Dataset excerpts:
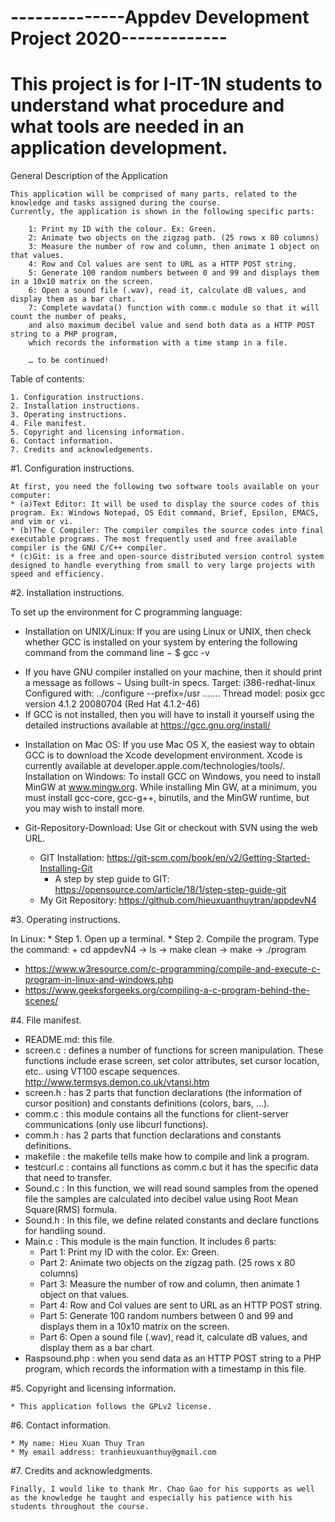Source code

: # --------------Appdev Development Project 2020-------------

# This project is for I-IT-1N students to understand what procedure and what tools are needed in an application development.

General Description of the Application

	This application will be comprised of many parts, related to the knowledge and tasks assigned during the course.
	Currently, the application is shown in the following specific parts:
	
		1: Print my ID with the colour. Ex: Green.
		2: Animate two objects on the zigzag path. (25 rows x 80 columns)
		3: Measure the number of row and column, then animate 1 object on that values.
		4: Row and Col values are sent to URL as a HTTP POST string.
		5: Generate 100 random numbers between 0 and 99 and displays them in a 10x10 matrix on the screen.
		6: Open a sound file (.wav), read it, calculate dB values, and display them as a bar chart.
		7: Complete wavdata() function with comm.c module so that it will count the number of peaks, 
		and also maximum decibel value and send both data as a HTTP POST string to a PHP program, 
		which records the information with a time stamp in a file.
	
		… to be continued!

Table of contents:

	1. Configuration instructions.
	2. Installation instructions.
	3. Operating instructions.
	4. File manifest.
	5. Copyright and licensing information.
	6. Contact information.
	7. Credits and acknowledgements.
	
#1. Configuration instructions.

	At first, you need the following two software tools available on your computer: 
	* (a)Text Editor: It will be used to display the source codes of this program. Ex: Windows Notepad, OS Edit command, Brief, Epsilon, EMACS, and vim or vi.
	* (b)The C Compiler: The compiler compiles the source codes into final executable programs. The most frequently used and free available compiler is the GNU C/C++ compiler.
	* (c)Git: is a free and open-source distributed version control system designed to handle everything from small to very large projects with speed and efficiency.

#2. Installation instructions.

To set up the environment for C programming language:
* Installation on UNIX/Linux: If you are using Linux or UNIX, then check whether GCC is installed on your system by entering the following command from the command line −
		$ gcc -v
+ If you have GNU compiler installed on your machine, then it should print a message as follows −
		Using built-in specs.
		Target: i386-redhat-linux
		Configured with: ../configure --prefix=/usr .......
		Thread model: posix
		gcc version 4.1.2 20080704 (Red Hat 4.1.2-46)
+ If GCC is not installed, then you will have to install it yourself using the detailed instructions available at https://gcc.gnu.org/install/
* Installation on Mac OS: If you use Mac OS X, the easiest way to obtain GCC is to download the Xcode development environment.
Xcode is currently available at developer.apple.com/technologies/tools/.
Installation on Windows: To install GCC on Windows, you need to install MinGW at www.mingw.org.
While installing Min GW, at a minimum, you must install gcc-core, gcc-g++, binutils, and the MinGW runtime, but you may wish to install more.

* Git-Repository-Download:
Use Git or checkout with SVN using the web URL.
	- GIT Installation: https://git-scm.com/book/en/v2/Getting-Started-Installing-Git
		+ A step by step guide to GIT: https://opensource.com/article/18/1/step-step-guide-git
	- My Git Repository: https://github.com/hieuxuanthuytran/appdevN4

#3. Operating instructions.

In Linux: 
	* Step 1. Open up a terminal.
	* Step 2. Compile the program. 
	Type the command: 
		+ cd appdevN4 -> ls -> make clean -> make -> ./program
+ https://www.w3resource.com/c-programming/compile-and-execute-c-program-in-linux-and-windows.php
+ https://www.geeksforgeeks.org/compiling-a-c-program-behind-the-scenes/

#4. File manifest.
	
* README.md:	this file.
* screen.c :	defines a number of functions for screen manipulation. These functions include erase screen, set color attributes, set cursor location, etc.. using VT100 escape sequences. http://www.termsys.demon.co.uk/vtansi.htm
* screen.h :	has 2 parts that function declarations (the information of cursor position) and constants definitions (colors, bars, …).
* comm.c :	this module contains all the functions for client-server communications (only use libcurl functions). 
* comm.h :	has 2 parts that function declarations and constants definitions.
* makefile :	the makefile tells make how to compile and link a program.
* testcurl.c :	contains all functions as comm.c but it has the specific data that need to transfer.
* Sound.c :	In this function, we will read sound samples from the opened file the samples are calculated into decibel value using Root Mean Square(RMS) formula. 
* Sound.h :	In this file, we define related constants and declare functions for handling sound.
* Main.c :	This module is the main function. It includes 6 parts:
	+ Part 1: Print my ID with the color. Ex: Green.
	+ Part 2: Animate two objects on the zigzag path. (25 rows x 80 columns)
	+ Part 3: Measure the number of row and column, then animate 1 object on that values.
	+ Part 4: Row and Col values are sent to URL as an HTTP POST string.
	+ Part 5: Generate 100 random numbers between 0 and 99 and displays them in a 10x10 matrix on the screen.
	+ Part 6: Open a sound file (.wav), read it, calculate dB values, and display them as a bar chart.
* Raspsound.php :	when you send data as an HTTP POST string to a PHP program, which records the information with a timestamp in this file.

#5. Copyright and licensing information.

	* This application follows the GPLv2 license.
	
#6. Contact information.

	* My name: Hieu Xuan Thuy Tran
	* My email address: tranhieuxuanthuy@gmail.com
	
#7. Credits and acknowledgments.

	Finally, I would like to thank Mr. Chao Gao for his supports as well as the knowledge he taught and especially his patience with his students throughout the course.
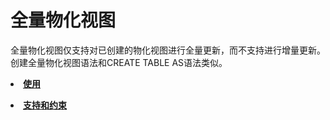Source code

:# 全量物化视图

全量物化视图仅支持对已创建的物化视图进行全量更新，而不支持进行增量更新。创建全量物化视图语法和CREATE TABLE AS语法类似。

<a href="使用.html"><li>**使用**</li></a>

<a href="支持和约束.html"><li>**支持和约束**</li></a>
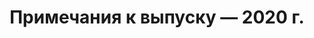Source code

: ﻿---
title: Примечания к выпуску — 2020 г.
type: docs
weight: 10
url: /ru/net/release-notes-2020/
---
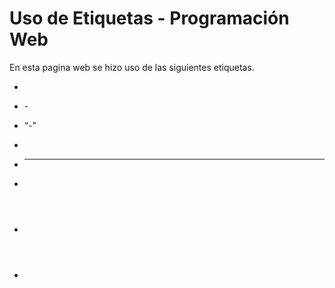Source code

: # Uso de Etiquetas - Programación Web

En esta pagina web se hizo uso de las siguientes etiquetas.

- <pre>

- <cite>-</cite>

- <q>-</q>

- <footer> </footer>

- <hr>

- <blockquote> </blockquote>

- <header> </header>

- <strong> </strong> 
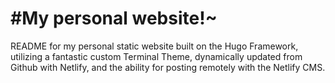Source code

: # #My personal website!~

README for my personal static website built on the Hugo Framework, utilizing
a fantastic custom Terminal Theme, dynamically updated from Github with
Netlify, and the ability for posting remotely with the Netlify CMS.
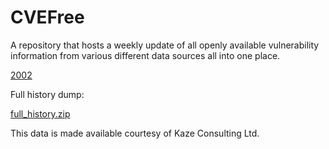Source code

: # CVEFree
A repository that hosts a weekly update of all openly available vulnerability information from various different data sources all into one place.

[2002](https://harri-renney-kaze.github.io/CVEFree/2002)

Full history dump:

[full_history.zip](https://harri-renney-kaze.github.io/CVEFree/2002/2002.csv)

This data is made available courtesy of Kaze Consulting Ltd.
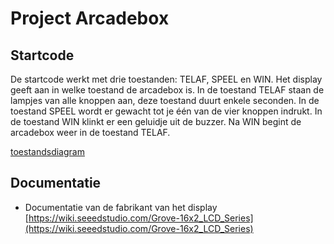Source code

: # Project Arcadebox

## Startcode
De startcode werkt met drie toestanden: TELAF, SPEEL en WIN.
Het display geeft aan in welke toestand de arcadebox is. In de toestand TELAF staan de lampjes van alle knoppen aan, deze toestand duurt enkele seconden. In de toestand SPEEL wordt er gewacht tot je één van de vier knoppen indrukt. In de toestand WIN klinkt er een geluidje uit de buzzer. Na WIN begint de arcadebox weer in de toestand TELAF.

[toestandsdiagram](arcade.drawio.png)


## Documentatie
- Documentatie van de fabrikant van het display<br>
[https://wiki.seeedstudio.com/Grove-16x2_LCD_Series](https://wiki.seeedstudio.com/Grove-16x2_LCD_Series)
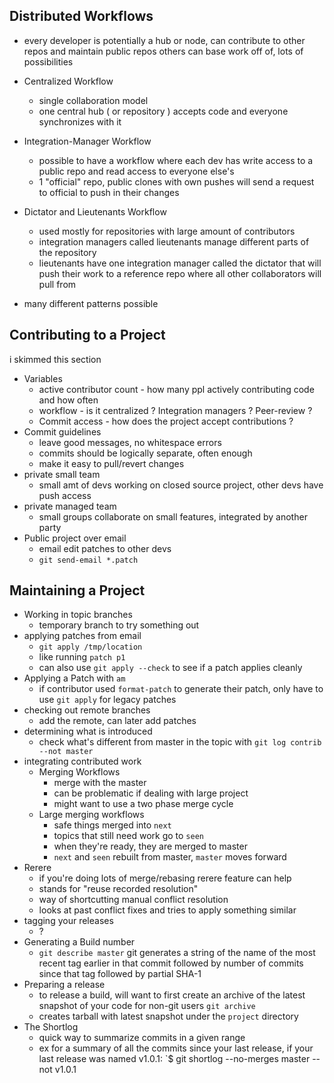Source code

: ## Distributed Workflows
- every developer is potentially a hub or node, can contribute to other repos and maintain public repos others can base work off of, lots of possibilities

- Centralized Workflow
	- single collaboration model
	- one central hub ( or repository ) accepts code and everyone synchronizes with it

- Integration-Manager Workflow
	- possible to have a workflow where each dev has write access to a public repo and read access to everyone else's
	- 1 "official" repo, public clones with own pushes will send a request to official to push in their changes 

- Dictator and Lieutenants Workflow
	- used mostly for repositories with large amount of contributors
	- integration managers called lieutenants manage different parts of the repository
	- lieutenants have one integration manager called the dictator that will push their work to a reference repo where all other collaborators will pull from

- many different patterns possible

## Contributing to a Project
i skimmed this section
- Variables
	- active contributor count - how many ppl actively contributing code and how often
	- workflow - is it centralized ? Integration managers ? Peer-review ? 
	- Commit access - how does the project accept contributions ?
- Commit guidelines
	- leave good messages, no whitespace errors
	- commits should be logically separate, often enough
	- make it easy to pull/revert changes
- private small team
	- small amt of devs working on closed source project, other devs have push access
- private managed team 
	- small groups collaborate on small features, integrated by another party
- Public project over email
	- email edit patches to other devs
	- `git send-email *.patch`

## Maintaining a Project
- Working in topic branches
	- temporary branch to try something out
- applying patches from email
	- `git apply /tmp/location`
	- like running `patch p1`
	- can also use `git apply --check` to see if a patch  applies cleanly
- Applying a Patch with `am`
	- if contributor used `format-patch` to generate their patch, only have to use `git apply` for legacy patches
- checking out remote branches
	- add the remote, can later add patches
- determining what is introduced
	- check what's different from master in the topic with `git log contrib --not master`
- integrating contributed work
	- Merging Workflows
		- merge with the master
		- can be problematic if dealing with large project
		- might want to use a two phase merge cycle
	- Large merging workflows
		- safe things merged into `next`
		- topics that still need work go to `seen`
		- when they're ready, they are merged to master
		- `next` and `seen` rebuilt from master, `master` moves forward
- Rerere
	- if you're doing lots of merge/rebasing rerere feature can help
	- stands for "reuse recorded resolution"
	- way of shortcutting manual conflict resolution
	- looks at past conflict fixes and tries to apply something similar
- tagging your releases 
	- ?
- Generating a Build number
	- `git describe master` git generates a string of the name of the most recent tag earlier in that commit followed by number of commits since that tag followed by partial SHA-1
- Preparing a release
	- to release a build, will want to first create an archive of the latest snapshot of your code for non-git users `git archive`
	- creates tarball with latest snapshot under the `project` directory
- The Shortlog
	- quick way to summarize commits in a given range
	- ex for a summary of all the commits since your last release, if your last release was named v1.0.1: `$ git shortlog --no-merges master --not v1.0.1
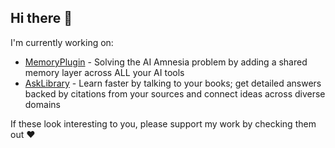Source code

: ## Hi there 👋

<!--
**dhamaniasad/dhamaniasad** is a ✨ _special_ ✨ repository because its `README.md` (this file) appears on your GitHub profile.

Here are some ideas to get you started:

- 🔭 I’m currently working on ...
- 🌱 I’m currently learning ...
- 👯 I’m looking to collaborate on ...
- 🤔 I’m looking for help with ...
- 💬 Ask me about ...
- 📫 How to reach me: ...
- 😄 Pronouns: ...
- ⚡ Fun fact: ...
-->

I'm currently working on:

- [MemoryPlugin](https://www.memoryplugin.com/?ref=github-readme) - Solving the AI Amnesia problem by adding a shared memory layer across ALL your AI tools
- [AskLibrary](https://www.asklibrary.ai/?ref=github-readme) - Learn faster by talking to your books; get detailed answers backed by citations from your sources and connect ideas across diverse domains

If these look interesting to you, please support my work by checking them out ❤️
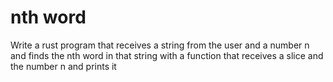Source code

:# nth word

Write a rust program that receives a string from the user and a number n
and finds the nth word in that string  with a function that receives a slice
and the number n and prints it
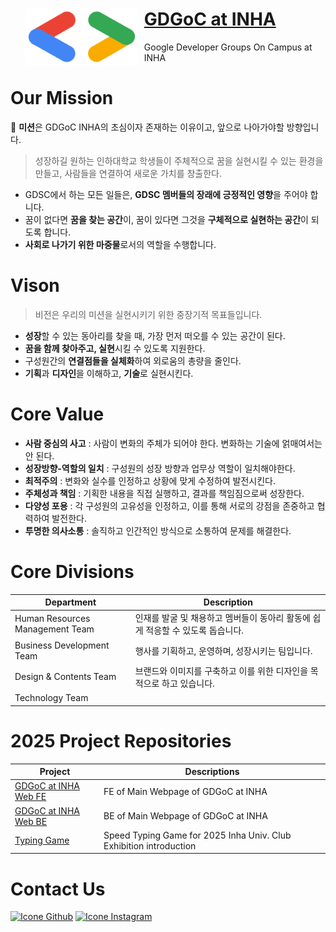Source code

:<div id="toc">
  <ul style="list-style: none">
    <summary>
      <a href="https://gdgocinha.com/">
        <img width="180" height="90" align="left" style="float: left; align-content: center; margin: 0 10px 0 0;" alt="GDGoC_at_INHA" src="https://github.com/GDGoCINHA/.github/blob/main/images/GDGoC.png" onclick="href='https://gdgocinha.com/'"/>
      </a>
      <h1><a href="https://gdgocinha.com/">GDGoC at INHA</a></h1>
      <p>Google Developer Groups On Campus at INHA</p>
    </summary>
  </ul>
</div>

# Our Mission
📌 **미션**은 GDGoC INHA의 초심이자 존재하는 이유이고, 앞으로 나아가야할 방향입니다.
> 성장하길 원하는 인하대학교 학생들이 주체적으로 꿈을 실현시킬 수 있는 환경을 만들고, 사람들을 연결하여 새로운 가치를 창출한다.
- GDSC에서 하는 모든 일들은, **GDSC 멤버들의 장래에 긍정적인 영향**을 주어야 합니다.
- 꿈이 없다면 **꿈을 찾는 공간**이, 꿈이 있다면 그것을 **구체적으로 실현하는 공간**이 되도록 합니다.
- **사회로 나가기 위한 마중물**로서의 역할을 수행합니다.

# Vison
> 비전은 우리의 미션을 실현시키기 위한 중장기적 목표들입니다.
- **성장**할 수 있는 동아리를 찾을 때, 가장 먼저 떠오를 수 있는 공간이 된다.
- **꿈을 함께 찾아주고, 실현**시킬 수 있도록 지원한다.
- 구성원간의 **연결점들을 실체화**하여 외로움의 총량을 줄인다.
- **기획**과 **디자인**을 이해하고, **기술**로 실현시킨다.

# Core Value
- **사람 중심의 사고** : 사람이 변화의 주체가 되어야 한다. 변화하는 기술에 얽매여서는 안 된다.
- **성장방향-역할의 일치** : 구성원의 성장 방향과 업무상 역할이 일치해야한다.
- **최적주의** : 변화와 실수를 인정하고 상황에 맞게 수정하여 발전시킨다.
- **주체성과 책임** : 기획한 내용을 직접 실행하고, 결과를 책임짐으로써 성장한다.
- **다양성 포용** : 각 구성원의 고유성을 인정하고, 이를 통해 서로의 강점을 존중하고 협력하여 발전한다.
- **투명한 의사소통** : 솔직하고 인간적인 방식으로 소통하여 문제를 해결한다.

# Core Divisions
|Department|Description|
|---|---|
|Human Resources Management Team|인재를 발굴 및 채용하고 멤버들이 동아리 활동에 쉽게 적응할 수 있도록 돕습니다.|
|Business Development Team|행사를 기획하고, 운영하며, 성장시키는 팀입니다.|
|Design & Contents Team|브랜드와 이미지를 구축하고 이를 위한 디자인을 목적으로 하고 있습니다.|
|Technology Team||

# 2025 Project Repositories
|Project|Descriptions|
|---|---|
|[GDGoC at INHA Web FE](https://github.com/GDGoCINHA/24-2_GDGoC_Web)|FE of Main Webpage of GDGoC at INHA|
|[GDGoC at INHA Web BE](https://github.com/GDGoCINHA/24-2_GDGoC_Server)|BE of Main Webpage of GDGoC at INHA|
|[Typing Game](https://github.com/GDGoCINHA/typing-game)|Speed Typing Game for 2025 Inha Univ. Club Exhibition introduction|

# Contact Us
[<img height="48px" width="48px" alt="Icone Github" src="https://skillicons.dev/icons?i=github"/>](https://github.com/GDGoCINHA)
[<img height="48px" width="48px" alt="Icone Instagram" src="https://skillicons.dev/icons?i=instagram"/>](https://www.instagram.com/gdgoc.inha/)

Exercise description: Output exactly, and only, the lines of the entries above from the one with "- to release" up to and including the one with "I'm currently working"; pictures are to be left out.

Result for this exercise:
	- to release a build, will want to first create an archive of the latest snapshot of your code for non-git users `git archive`
	- creates tarball with latest snapshot under the `project` directory
- The Shortlog
	- quick way to summarize commits in a given range
	- ex for a summary of all the commits since your last release, if your last release was named v1.0.1: `$ git shortlog --no-merges master --not v1.0.1
Source code

: ## Hi there 👋

<!--
**dhamaniasad/dhamaniasad** is a ✨ _special_ ✨ repository because its `README.md` (this file) appears on your GitHub profile.

Here are some ideas to get you started:

- 🔭 I’m currently working on ...
- 🌱 I’m currently learning ...
- 👯 I’m looking to collaborate on ...
- 🤔 I’m looking for help with ...
- 💬 Ask me about ...
- 📫 How to reach me: ...
- 😄 Pronouns: ...
- ⚡ Fun fact: ...
-->

I'm currently working on:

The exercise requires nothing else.